REQUIEM POUR LA BOUNCE

- PAR SALOMÉ KINER t @salome_k

Ce dérivé du rap, énergique et teinté de cuivres, avait un roi: 5th Ward Weebie, 42 ans, décédé récemment dans son fief de La Nouvelle-Orléans. Hommage à un conteur d’histoires.

Le rappeur 5th Ward Weebie est mort. C’était un pionnier de la bounce, cette musique à danser des bayous de Louisiane. A La Nouvelle-Orléans, on pleure un conteur d’histoires qui transforma­it les drames en hits

◗ Même les touristes de passage à La Nouvelle-Orléans, les amateurs de jazz ou de débauche qui s’agglutinen­t tous les week-ends dans ce royaume des cuivres et de la cuite, même ceux-là ne pouvaient pas ignorer l’existence du rappeur 5th Ward Weebie, mort le 9 janvier à l’âge de 42 ans. Sur Decatur Street, en plein coeur du Vieux Carré, dans la moelle historique de la ville, entre la House of Blues et le B.B. King Club, depuis plusieurs années, une fresque fait honneur à son visage gourmand. On reconnaît son crâne ras, ses lobes affaissés par le poids des diamants et les lunettes noires XXL, proportion­nelles à la taille de son rire qui dévoilait ses canines dorées. Propulsé par une étincelle écarlate, le portrait crève le mur, comme le morceau auquel il fait référence.

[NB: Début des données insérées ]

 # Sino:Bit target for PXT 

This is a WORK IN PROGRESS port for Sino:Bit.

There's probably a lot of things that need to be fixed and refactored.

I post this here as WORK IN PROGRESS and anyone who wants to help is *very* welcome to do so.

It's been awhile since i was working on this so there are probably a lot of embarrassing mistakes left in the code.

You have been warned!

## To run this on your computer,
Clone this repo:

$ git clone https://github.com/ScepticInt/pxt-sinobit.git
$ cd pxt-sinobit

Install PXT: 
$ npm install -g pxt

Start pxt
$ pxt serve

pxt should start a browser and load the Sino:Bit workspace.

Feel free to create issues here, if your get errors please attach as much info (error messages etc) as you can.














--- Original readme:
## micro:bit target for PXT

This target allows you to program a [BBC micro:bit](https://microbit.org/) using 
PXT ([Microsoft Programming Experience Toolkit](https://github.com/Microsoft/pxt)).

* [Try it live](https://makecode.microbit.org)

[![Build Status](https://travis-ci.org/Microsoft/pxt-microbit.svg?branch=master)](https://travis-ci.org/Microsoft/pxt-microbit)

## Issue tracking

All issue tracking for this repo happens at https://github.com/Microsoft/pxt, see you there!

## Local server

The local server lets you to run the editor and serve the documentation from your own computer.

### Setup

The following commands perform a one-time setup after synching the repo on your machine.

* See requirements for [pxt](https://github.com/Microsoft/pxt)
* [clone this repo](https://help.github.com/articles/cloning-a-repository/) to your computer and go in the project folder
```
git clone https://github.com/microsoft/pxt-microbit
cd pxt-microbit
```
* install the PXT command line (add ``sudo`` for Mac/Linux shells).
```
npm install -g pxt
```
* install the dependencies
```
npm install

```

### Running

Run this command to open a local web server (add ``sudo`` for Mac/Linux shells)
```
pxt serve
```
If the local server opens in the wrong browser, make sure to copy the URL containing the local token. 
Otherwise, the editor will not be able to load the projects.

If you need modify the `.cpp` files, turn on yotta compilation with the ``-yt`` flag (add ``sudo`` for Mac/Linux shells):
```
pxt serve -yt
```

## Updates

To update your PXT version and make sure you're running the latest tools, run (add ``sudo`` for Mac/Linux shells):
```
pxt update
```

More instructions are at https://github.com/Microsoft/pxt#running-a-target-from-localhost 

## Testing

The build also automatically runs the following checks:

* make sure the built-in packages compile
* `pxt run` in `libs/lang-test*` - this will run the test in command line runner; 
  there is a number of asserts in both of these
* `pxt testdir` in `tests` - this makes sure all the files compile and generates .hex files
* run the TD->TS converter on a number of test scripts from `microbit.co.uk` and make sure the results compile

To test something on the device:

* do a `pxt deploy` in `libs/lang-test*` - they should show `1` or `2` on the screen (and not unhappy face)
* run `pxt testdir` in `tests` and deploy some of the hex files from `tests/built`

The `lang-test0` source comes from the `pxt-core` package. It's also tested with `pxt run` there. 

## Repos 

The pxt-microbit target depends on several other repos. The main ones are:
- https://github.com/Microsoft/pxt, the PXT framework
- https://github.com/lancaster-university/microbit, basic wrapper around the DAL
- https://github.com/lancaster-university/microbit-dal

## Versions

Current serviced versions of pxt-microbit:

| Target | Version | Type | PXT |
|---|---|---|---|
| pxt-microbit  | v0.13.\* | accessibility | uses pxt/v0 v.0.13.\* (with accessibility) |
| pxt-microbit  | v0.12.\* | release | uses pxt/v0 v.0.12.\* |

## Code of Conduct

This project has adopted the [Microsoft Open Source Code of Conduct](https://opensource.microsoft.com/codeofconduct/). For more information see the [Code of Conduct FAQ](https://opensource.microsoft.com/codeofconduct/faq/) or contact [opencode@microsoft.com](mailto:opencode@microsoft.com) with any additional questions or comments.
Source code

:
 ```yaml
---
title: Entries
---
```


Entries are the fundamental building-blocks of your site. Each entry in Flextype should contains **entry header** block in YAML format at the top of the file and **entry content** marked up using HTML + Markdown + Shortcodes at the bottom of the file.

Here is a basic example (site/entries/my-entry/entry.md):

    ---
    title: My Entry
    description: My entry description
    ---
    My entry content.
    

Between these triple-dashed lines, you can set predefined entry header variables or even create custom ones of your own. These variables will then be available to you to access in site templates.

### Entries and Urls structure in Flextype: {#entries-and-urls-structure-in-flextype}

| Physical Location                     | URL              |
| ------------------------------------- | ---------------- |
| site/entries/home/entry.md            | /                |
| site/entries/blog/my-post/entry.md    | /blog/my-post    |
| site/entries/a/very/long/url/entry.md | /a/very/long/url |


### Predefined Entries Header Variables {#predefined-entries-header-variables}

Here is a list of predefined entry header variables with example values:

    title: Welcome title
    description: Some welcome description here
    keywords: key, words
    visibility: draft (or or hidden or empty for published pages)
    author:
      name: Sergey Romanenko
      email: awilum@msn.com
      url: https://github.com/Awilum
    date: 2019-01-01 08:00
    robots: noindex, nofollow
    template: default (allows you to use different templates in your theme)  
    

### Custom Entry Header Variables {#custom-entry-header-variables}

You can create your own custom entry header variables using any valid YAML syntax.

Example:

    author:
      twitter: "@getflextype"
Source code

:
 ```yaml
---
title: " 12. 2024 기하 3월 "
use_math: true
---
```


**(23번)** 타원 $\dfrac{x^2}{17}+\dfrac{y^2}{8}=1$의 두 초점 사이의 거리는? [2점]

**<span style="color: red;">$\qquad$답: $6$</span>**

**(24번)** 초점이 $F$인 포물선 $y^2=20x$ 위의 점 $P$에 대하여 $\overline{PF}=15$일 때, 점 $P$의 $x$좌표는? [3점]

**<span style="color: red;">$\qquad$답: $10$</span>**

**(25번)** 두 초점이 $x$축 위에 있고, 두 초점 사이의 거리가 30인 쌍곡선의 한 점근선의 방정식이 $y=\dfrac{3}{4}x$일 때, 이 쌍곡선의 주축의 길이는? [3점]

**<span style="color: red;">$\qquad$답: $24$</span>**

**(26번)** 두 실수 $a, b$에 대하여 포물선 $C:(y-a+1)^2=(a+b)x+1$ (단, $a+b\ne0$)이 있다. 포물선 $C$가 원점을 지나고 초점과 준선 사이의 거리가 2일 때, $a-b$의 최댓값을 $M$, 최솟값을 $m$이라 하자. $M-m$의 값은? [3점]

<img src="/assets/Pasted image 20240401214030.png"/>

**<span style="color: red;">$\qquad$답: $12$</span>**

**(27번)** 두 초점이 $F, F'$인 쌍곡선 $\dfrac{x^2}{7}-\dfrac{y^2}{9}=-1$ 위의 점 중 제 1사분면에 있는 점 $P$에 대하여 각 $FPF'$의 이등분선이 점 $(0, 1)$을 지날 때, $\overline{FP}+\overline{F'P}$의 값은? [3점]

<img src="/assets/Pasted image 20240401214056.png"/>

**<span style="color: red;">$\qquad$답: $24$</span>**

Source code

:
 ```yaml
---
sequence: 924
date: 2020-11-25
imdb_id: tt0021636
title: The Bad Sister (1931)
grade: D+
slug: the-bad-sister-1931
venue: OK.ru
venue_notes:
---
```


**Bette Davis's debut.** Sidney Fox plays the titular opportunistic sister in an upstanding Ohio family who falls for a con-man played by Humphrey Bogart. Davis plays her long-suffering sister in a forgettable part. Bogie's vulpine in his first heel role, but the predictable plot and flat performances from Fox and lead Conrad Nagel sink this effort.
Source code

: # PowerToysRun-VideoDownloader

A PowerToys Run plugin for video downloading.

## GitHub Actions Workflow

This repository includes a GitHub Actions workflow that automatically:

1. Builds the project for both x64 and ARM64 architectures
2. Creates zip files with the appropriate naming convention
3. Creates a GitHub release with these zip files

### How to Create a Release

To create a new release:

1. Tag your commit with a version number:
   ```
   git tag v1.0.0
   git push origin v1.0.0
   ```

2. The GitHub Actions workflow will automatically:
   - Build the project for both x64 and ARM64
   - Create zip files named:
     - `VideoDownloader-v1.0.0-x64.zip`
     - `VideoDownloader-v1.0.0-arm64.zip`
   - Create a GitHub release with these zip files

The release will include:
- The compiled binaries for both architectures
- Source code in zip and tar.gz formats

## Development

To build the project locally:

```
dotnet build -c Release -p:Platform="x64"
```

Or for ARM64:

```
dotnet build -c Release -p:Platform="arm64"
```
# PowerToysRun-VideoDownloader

En 2013, Let Me Find Out (qu’on peut traduire par «Je parie que…») avait dynamité les ondes, colonisé les oreilles puis les bouches de ses habitants: «Let me find out that Gucci purse not real/Let me find out you got that internet deal […]/ Let me find out your best friend took your man/Let me find out they posting pics on Instagram/ Let me find out you wear that corner store jewelry/Let me find out you got them diamonds that’s blurry/Let me find out you ain’t got money for the rent» (Je parie que ton sac Gucci est en toc/Je parie que tu l’as acheté sur internet […]/ Je parie que ta meilleure amie t’a piqué ton mec/Je parie qu’ils postent des photos sur Instagram/Je parie que tu portes les bijoux du magasin du coin de la rue/Je parie que tu leur as pris des faux diamants/Je parie que tu n’as pas de quoi payer ton loyer).

TENIR LE COUP

Sur YouTube, le morceau compte plus d’un million de vues. Sur place, son refrain s’est fait gimmick. Il s’est coulé dans le langage courant, des discours officiels aux vendeurs de beignets. Dans une ville où la pauvreté touche plus de 30% des habitants, Let Me Find Out dit à la fois les manques et les parades qu’on leur invente. Il montre comment l’humour, taquin, conjuratoi­re, peut tenir le bourdon à distance. Nous avions rencontré 5th Ward Weebie dans les bureaux de son label Fatt Boy Records en 2015. Il avait préparé des daïquiris fraise dans des gobelets en plastique, coupé le son de l’écran géant qui diffusait des clips de rap et déroulé les bases de sa philosophi­e: «La vie est ce qu’elle est. On se réveille tous les matins en apprenant des trucs horribles, les gens se font tuer autour de nous. Si on oublie de s’amuser, on ne peut pas tenir le coup.»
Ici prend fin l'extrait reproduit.